Rodanthe (pronounced as three syllables, not two) is a beachfront town along North Carolina’s Outer Banks whose wild, natural beauty evokes a deeper spiritual resonance for Adrienne Willis (Diane Lane). She romped across its unspoiled sands as a child and now, as a harried middle-age mother of two who kicked her cheating husband out of the house seven months earlier, Adrienne returns to Rodanthe in search of solace. A hurricane is brewing off the coast, but Adrienne has promised her childhood friend Jean (Viola Davis) that she’ll tend to her rustic beachfront inn. Jean needs to get her groove back on a Caribbean jaunt, and Adrienne’s only too happy to pack off her computer-nerd son and cranky goth daughter with her soon-to-be ex-husband Jack (Christopher Meloni), who is pressuring her to reconcile.

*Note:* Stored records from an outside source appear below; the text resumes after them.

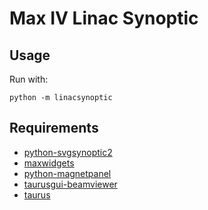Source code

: Max IV Linac Synoptic
=====================

Usage
-----

Run with:

```console
python -m linacsynoptic
```

Requirements
------------

- [python-svgsynoptic2](https://github.com/MaxIV-KitsControls/lib-maxiv-svgsynoptic)
- [maxwidgets](https://github.com/MaxIV-KitsControls/lib-maxiv-maxwidgets)
- [python-magnetpanel](https://github.com/MaxIV-KitsControls/app-maxiv-magnetpanel)
- [taurusgui-beamviewer](https://github.com/MaxIV-KitsControls/app-maxiv-beamviewer)
- [taurus](https://github.com/MaxIV-KitsControls/taurus)
    


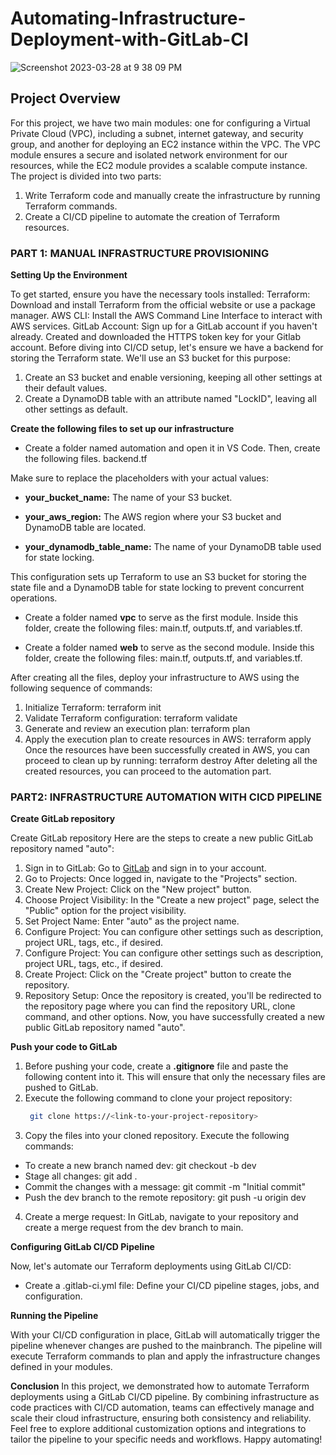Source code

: # Automating-Infrastructure-Deployment-with-GitLab-CI


![Screenshot 2023-03-28 at 9 38 09 PM](https://user-images.githubusercontent.com/43399466/228301952-abc02ca2-9942-4a67-8293-f76647b6f9d8.png)


## Project Overview
For this project, we have two main modules: one for configuring a Virtual Private Cloud (VPC), including a subnet, internet gateway, and security group, and another for deploying an EC2 instance within the VPC. The VPC module ensures a secure and isolated network environment for our resources, while the EC2 module provides a scalable compute instance.
The project is divided into two parts:
1. Write Terraform code and manually create the infrastructure by running Terraform commands.
2. Create a CI/CD pipeline to automate the creation of Terraform resources.

### PART 1: MANUAL INFRASTRUCTURE PROVISIONING
**Setting Up the Environment**

To get started, ensure you have the necessary tools installed:
Terraform: Download and install Terraform from the official website or use a package manager.
AWS CLI: Install the AWS Command Line Interface to interact with AWS services.
GitLab Account: Sign up for a GitLab account if you haven't already. Created and downloaded the HTTPS token key for your Gitlab account.
Before diving into CI/CD setup, let's ensure we have a backend for storing the Terraform state. We'll use an S3 bucket for this purpose:
1. Create an S3 bucket and enable versioning, keeping all other settings at their default values.
2. Create a DynamoDB table with an attribute named "LockID", leaving all other settings as default.

**Create the following files to set up our infrastructure**

- Create a folder named automation and open it in VS Code. Then, create the following files.
backend.tf

Make sure to replace the placeholders with your actual values:

- **your_bucket_name:** The name of your S3 bucket.

- **your_aws_region:** The AWS region where your S3 bucket and DynamoDB table are located.

- **your_dynamodb_table_name:** The name of your DynamoDB table used for state locking.

This configuration sets up Terraform to use an S3 bucket for storing the state file and a DynamoDB table for state locking to prevent concurrent operations.

- Create a folder named **vpc** to serve as the first module. Inside this folder, create the following files: main.tf, outputs.tf, and variables.tf.

- Create a folder named **web** to serve as the second module. Inside this folder, create the following files: main.tf, outputs.tf, and variables.tf.

After creating all the files, deploy your infrastructure to AWS using the following sequence of commands:
1. Initialize Terraform: terraform init
2. Validate Terraform configuration: terraform validate
3. Generate and review an execution plan: terraform plan
4. Apply the execution plan to create resources in AWS: terraform apply
Once the resources have been successfully created in AWS, you can proceed to clean up by running: terraform destroy
After deleting all the created resources, you can proceed to the automation part.

### PART2: INFRASTRUCTURE AUTOMATION WITH CICD PIPELINE 

**Create GitLab repository**

Create GitLab repository
Here are the steps to create a new public GitLab repository named "auto":
1. Sign in to GitLab: Go to [GitLab](https://gitlab.com/) and sign in to your account.
2. Go to Projects: Once logged in, navigate to the "Projects" section.
3. Create New Project: Click on the "New project" button.
4. Choose Project Visibility: In the "Create a new project" page, select the "Public" option for the project visibility.
5. Set Project Name: Enter "auto" as the project name.
6. Configure Project: You can configure other settings such as description, project URL, tags, etc., if desired.
7. Configure Project: You can configure other settings such as description, project URL, tags, etc., if desired.
8. Create Project: Click on the "Create project" button to create the repository.
9. Repository Setup: Once the repository is created, you'll be redirected to the repository page where you can find the repository URL, clone command, and other options.
Now, you have successfully created a new public GitLab repository named "auto".

**Push your code to GitLab**

1. Before pushing your code, create a **.gitignore** file and paste the following content into it. This will ensure that only the necessary files are pushed to GitLab.
2. Execute the following command to clone your project repository:
   ```bash
    git clone https://<link-to-your-project-repository>
    ```
3. Copy the files into your cloned repository.
Execute the following commands:

 - To create a new branch named dev: git checkout -b dev
 - Stage all changes: git add .
 - Commit the changes with a message: git commit -m "Initial commit"
 - Push the dev branch to the remote repository: git push -u origin dev
4. Create a merge request: In GitLab, navigate to your repository and create a merge request from the dev branch to main.

**Configuring GitLab CI/CD Pipeline**

Now, let's automate our Terraform deployments using GitLab CI/CD:

- Create a .gitlab-ci.yml file: Define your CI/CD pipeline stages, jobs, and configuration.

**Running the Pipeline**

With your CI/CD configuration in place, GitLab will automatically trigger the pipeline whenever changes are pushed to the mainbranch. The pipeline will execute Terraform commands to plan and apply the infrastructure changes defined in your modules.

**Conclusion**
In this project, we demonstrated how to automate Terraform deployments using a GitLab CI/CD pipeline. By combining infrastructure as code practices with CI/CD automation, teams can effectively manage and scale their cloud infrastructure, ensuring both consistency and reliability.
Feel free to explore additional customization options and integrations to tailor the pipeline to your specific needs and workflows. Happy automating!
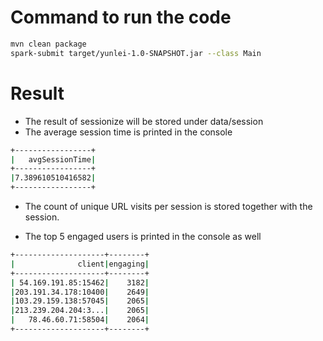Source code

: # Command to run the code
```bash
mvn clean package
spark-submit target/yunlei-1.0-SNAPSHOT.jar --class Main
```

# Result
* The result of sessionize will be stored under data/session
* The average session time is printed in the console
```bash
+-----------------+
|   avgSessionTime|
+-----------------+
|7.389610510416582|
+-----------------+

```

* The count of unique URL visits per session is stored together with the session.

* The top 5 engaged users is printed in the console as well
```bash
+--------------------+--------+
|              client|engaging|
+--------------------+--------+
| 54.169.191.85:15462|    3182|
|203.191.34.178:10400|    2649|
|103.29.159.138:57045|    2065|
|213.239.204.204:3...|    2065|
|   78.46.60.71:58504|    2064|
+--------------------+--------+
``` 
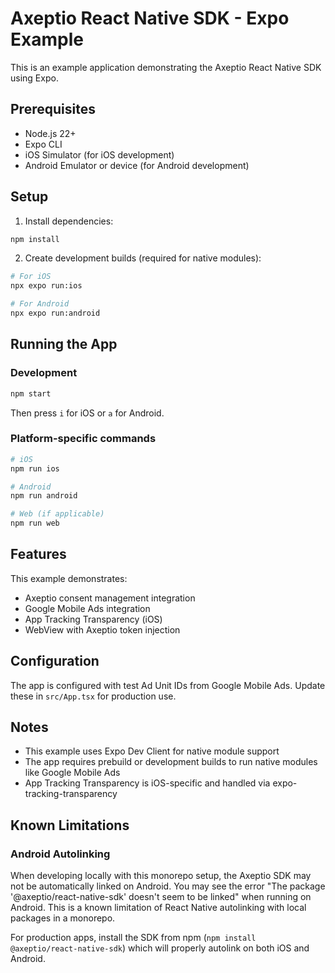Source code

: # Axeptio React Native SDK - Expo Example

This is an example application demonstrating the Axeptio React Native SDK using Expo.

## Prerequisites

- Node.js 22+
- Expo CLI
- iOS Simulator (for iOS development)
- Android Emulator or device (for Android development)

## Setup

1. Install dependencies:
```bash
npm install
```

2. Create development builds (required for native modules):
```bash
# For iOS
npx expo run:ios

# For Android
npx expo run:android
```

## Running the App

### Development

```bash
npm start
```

Then press `i` for iOS or `a` for Android.

### Platform-specific commands

```bash
# iOS
npm run ios

# Android
npm run android

# Web (if applicable)
npm run web
```

## Features

This example demonstrates:
- Axeptio consent management integration
- Google Mobile Ads integration
- App Tracking Transparency (iOS)
- WebView with Axeptio token injection

## Configuration

The app is configured with test Ad Unit IDs from Google Mobile Ads. Update these in `src/App.tsx` for production use.

## Notes

- This example uses Expo Dev Client for native module support
- The app requires prebuild or development builds to run native modules like Google Mobile Ads
- App Tracking Transparency is iOS-specific and handled via expo-tracking-transparency

## Known Limitations

### Android Autolinking
When developing locally with this monorepo setup, the Axeptio SDK may not be automatically linked on Android. You may see the error "The package '@axeptio/react-native-sdk' doesn't seem to be linked" when running on Android. This is a known limitation of React Native autolinking with local packages in a monorepo.

For production apps, install the SDK from npm (`npm install @axeptio/react-native-sdk`) which will properly autolink on both iOS and Android.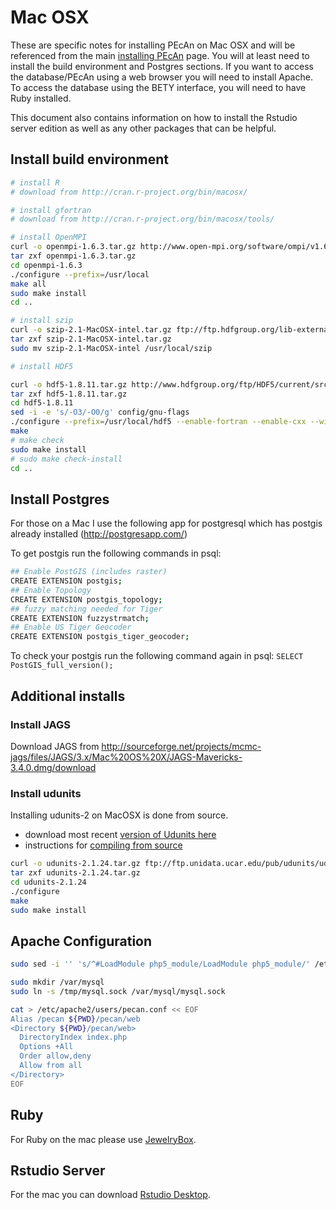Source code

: # Mac OSX

These are specific notes for installing PEcAn on Mac OSX and will be referenced from the main [installing PEcAn](Installing-PEcAn) page. You will at least need to install the build environment and Postgres sections. If you want to access the database/PEcAn using a web browser you will need to install Apache. To access the database using the BETY interface, you will need to have Ruby installed.

This document also contains information on how to install the Rstudio server edition as well as any other packages that can be helpful.


## Install build environment

```bash
# install R
# download from http://cran.r-project.org/bin/macosx/

# install gfortran 
# download from http://cran.r-project.org/bin/macosx/tools/

# install OpenMPI
curl -o openmpi-1.6.3.tar.gz http://www.open-mpi.org/software/ompi/v1.6/downloads/openmpi-1.6.3.tar.gz
tar zxf openmpi-1.6.3.tar.gz
cd openmpi-1.6.3
./configure --prefix=/usr/local
make all
sudo make install
cd ..

# install szip
curl -o szip-2.1-MacOSX-intel.tar.gz ftp://ftp.hdfgroup.org/lib-external/szip/2.1/bin/szip-2.1-MacOSX-intel.tar.gz
tar zxf szip-2.1-MacOSX-intel.tar.gz
sudo mv szip-2.1-MacOSX-intel /usr/local/szip

# install HDF5

curl -o hdf5-1.8.11.tar.gz http://www.hdfgroup.org/ftp/HDF5/current/src/hdf5-1.8.11.tar.gz
tar zxf hdf5-1.8.11.tar.gz
cd hdf5-1.8.11
sed -i -e 's/-O3/-O0/g' config/gnu-flags 
./configure --prefix=/usr/local/hdf5 --enable-fortran --enable-cxx --with-szlib=/usr/local/szip
make
# make check
sudo make install
# sudo make check-install
cd ..
```

## Install Postgres

For those on a Mac I use the following app for postgresql which has
postgis already installed (http://postgresapp.com/)

To get postgis run the following commands in psql:

```bash
## Enable PostGIS (includes raster)
CREATE EXTENSION postgis;
## Enable Topology
CREATE EXTENSION postgis_topology;
## fuzzy matching needed for Tiger
CREATE EXTENSION fuzzystrmatch;
## Enable US Tiger Geocoder
CREATE EXTENSION postgis_tiger_geocoder;
```

To check your postgis run the following command again in psql: `SELECT PostGIS_full_version();`

## Additional installs


### Install JAGS

Download JAGS from http://sourceforge.net/projects/mcmc-jags/files/JAGS/3.x/Mac%20OS%20X/JAGS-Mavericks-3.4.0.dmg/download

### Install udunits

Installing udunits-2 on MacOSX is done from source.

* download most recent [version of Udunits here](http://www.unidata.ucar.edu/downloads/udunits/index.jsp)
* instructions for [compiling from source](http://www.unidata.ucar.edu/software/udunits/udunits-2/udunits2.html#Obtain)


```bash
curl -o udunits-2.1.24.tar.gz ftp://ftp.unidata.ucar.edu/pub/udunits/udunits-2.1.24.tar.gz
tar zxf udunits-2.1.24.tar.gz
cd udunits-2.1.24
./configure
make
sudo make install
```

## Apache Configuration

```bash
sudo sed -i '' 's/^#LoadModule php5_module/LoadModule php5_module/' /etc/apache2/httpd.conf

sudo mkdir /var/mysql
sudo ln -s /tmp/mysql.sock /var/mysql/mysql.sock

cat > /etc/apache2/users/pecan.conf << EOF
Alias /pecan ${PWD}/pecan/web
<Directory ${PWD}/pecan/web>
  DirectoryIndex index.php
  Options +All
  Order allow,deny
  Allow from all
</Directory>
EOF
```

## Ruby

For Ruby on the mac please use [JewelryBox](https://jewelrybox.unfiniti.com/).

## Rstudio Server

For the mac you can download [Rstudio Desktop](http://www.rstudio.com/).

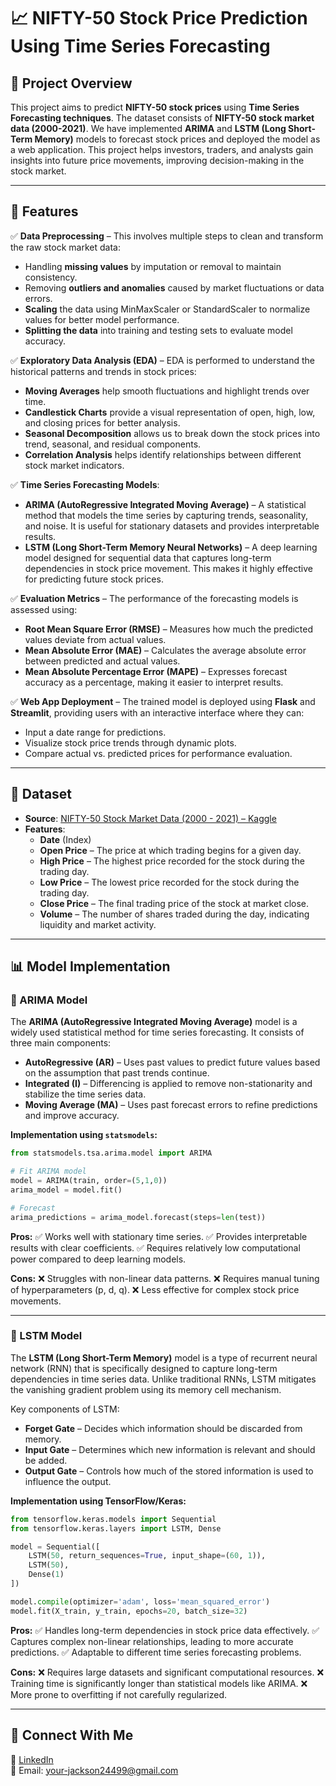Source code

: # 📈 **NIFTY-50 Stock Price Prediction Using Time Series Forecasting**  


## **📌 Project Overview**  
This project aims to predict **NIFTY-50 stock prices** using **Time Series Forecasting techniques**. The dataset consists of **NIFTY-50 stock market data (2000-2021)**. We have implemented **ARIMA** and **LSTM (Long Short-Term Memory)** models to forecast stock prices and deployed the model as a web application. This project helps investors, traders, and analysts gain insights into future price movements, improving decision-making in the stock market.

---

## **🚀 Features**  
✅ **Data Preprocessing** – This involves multiple steps to clean and transform the raw stock market data:
   - Handling **missing values** by imputation or removal to maintain consistency.
   - Removing **outliers and anomalies** caused by market fluctuations or data errors.
   - **Scaling** the data using MinMaxScaler or StandardScaler to normalize values for better model performance.
   - **Splitting the data** into training and testing sets to evaluate model accuracy.

✅ **Exploratory Data Analysis (EDA)** – EDA is performed to understand the historical patterns and trends in stock prices:
   - **Moving Averages** help smooth fluctuations and highlight trends over time.
   - **Candlestick Charts** provide a visual representation of open, high, low, and closing prices for better analysis.
   - **Seasonal Decomposition** allows us to break down the stock prices into trend, seasonal, and residual components.
   - **Correlation Analysis** helps identify relationships between different stock market indicators.

✅ **Time Series Forecasting Models**:  
   - **ARIMA (AutoRegressive Integrated Moving Average)** – A statistical method that models the time series by capturing trends, seasonality, and noise. It is useful for stationary datasets and provides interpretable results.
   - **LSTM (Long Short-Term Memory Neural Networks)** – A deep learning model designed for sequential data that captures long-term dependencies in stock price movement. This makes it highly effective for predicting future stock prices.

✅ **Evaluation Metrics** – The performance of the forecasting models is assessed using:
   - **Root Mean Square Error (RMSE)** – Measures how much the predicted values deviate from actual values.
   - **Mean Absolute Error (MAE)** – Calculates the average absolute error between predicted and actual values.
   - **Mean Absolute Percentage Error (MAPE)** – Expresses forecast accuracy as a percentage, making it easier to interpret results.

✅ **Web App Deployment** – The trained model is deployed using **Flask** and **Streamlit**, providing users with an interactive interface where they can:
   - Input a date range for predictions.
   - Visualize stock price trends through dynamic plots.
   - Compare actual vs. predicted prices for performance evaluation.

---

## **📂 Dataset**  
- **Source**: [NIFTY-50 Stock Market Data (2000 - 2021) – Kaggle](https://www.kaggle.com/datasets)  
- **Features**:  
  - **Date** (Index)  
  - **Open Price** – The price at which trading begins for a given day.
  - **High Price** – The highest price recorded for the stock during the trading day.
  - **Low Price** – The lowest price recorded for the stock during the trading day.
  - **Close Price** – The final trading price of the stock at market close.
  - **Volume** – The number of shares traded during the day, indicating liquidity and market activity.

---

## **📊 Model Implementation**  

### **🔹 ARIMA Model**  
The **ARIMA (AutoRegressive Integrated Moving Average)** model is a widely used statistical method for time series forecasting. It consists of three main components:
- **AutoRegressive (AR)** – Uses past values to predict future values based on the assumption that past trends continue.
- **Integrated (I)** – Differencing is applied to remove non-stationarity and stabilize the time series data.
- **Moving Average (MA)** – Uses past forecast errors to refine predictions and improve accuracy.

**Implementation using `statsmodels`:**  

```python
from statsmodels.tsa.arima.model import ARIMA

# Fit ARIMA model
model = ARIMA(train, order=(5,1,0))
arima_model = model.fit()

# Forecast
arima_predictions = arima_model.forecast(steps=len(test))
```

**Pros:**
✅ Works well with stationary time series.
✅ Provides interpretable results with clear coefficients.
✅ Requires relatively low computational power compared to deep learning models.

**Cons:**
❌ Struggles with non-linear data patterns.
❌ Requires manual tuning of hyperparameters (p, d, q).
❌ Less effective for complex stock price movements.

---

### **🔹 LSTM Model**  
The **LSTM (Long Short-Term Memory)** model is a type of recurrent neural network (RNN) that is specifically designed to capture long-term dependencies in time series data. Unlike traditional RNNs, LSTM mitigates the vanishing gradient problem using its memory cell mechanism.

Key components of LSTM:
- **Forget Gate** – Decides which information should be discarded from memory.
- **Input Gate** – Determines which new information is relevant and should be added.
- **Output Gate** – Controls how much of the stored information is used to influence the output.

**Implementation using TensorFlow/Keras:**

```python
from tensorflow.keras.models import Sequential
from tensorflow.keras.layers import LSTM, Dense

model = Sequential([
    LSTM(50, return_sequences=True, input_shape=(60, 1)),
    LSTM(50),
    Dense(1)
])

model.compile(optimizer='adam', loss='mean_squared_error')
model.fit(X_train, y_train, epochs=20, batch_size=32)
```

**Pros:**
✅ Handles long-term dependencies in stock price data effectively.
✅ Captures complex non-linear relationships, leading to more accurate predictions.
✅ Adaptable to different time series forecasting problems.

**Cons:**
❌ Requires large datasets and significant computational resources.
❌ Training time is significantly longer than statistical models like ARIMA.
❌ More prone to overfitting if not carefully regularized.

---

## **🔗 Connect With Me**  
💼 [LinkedIn](www.linkedin.com/in/jacksonjacobl)  
📧 Email: your-jackson24499@gmail.com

“Nights in Rodanthe” is almost all such exposition. Plus Richard Gere. Still trim and edgy into his late 50s, the silver fox shows up at the inn as the only guest for hurricane weekend: He’s a man whose face telegraphs Bad Karma that Must Be Resolved through the Graceful Agency of Woman’s Love. His character has a name, but let’s just call him Richard Gere. Ms. Lane, playing opposite Mr. Gere for the third time (after “Unfaithful” and “The Cotton Club”), telegraphs plenty herself. Adrienne becomes smitten with the man of mystery, who turns out to be a lonely physician with some dark secrets. He’s in Rodanthe to try to set things right — if only he can get over his own ego and lack of compassion for others.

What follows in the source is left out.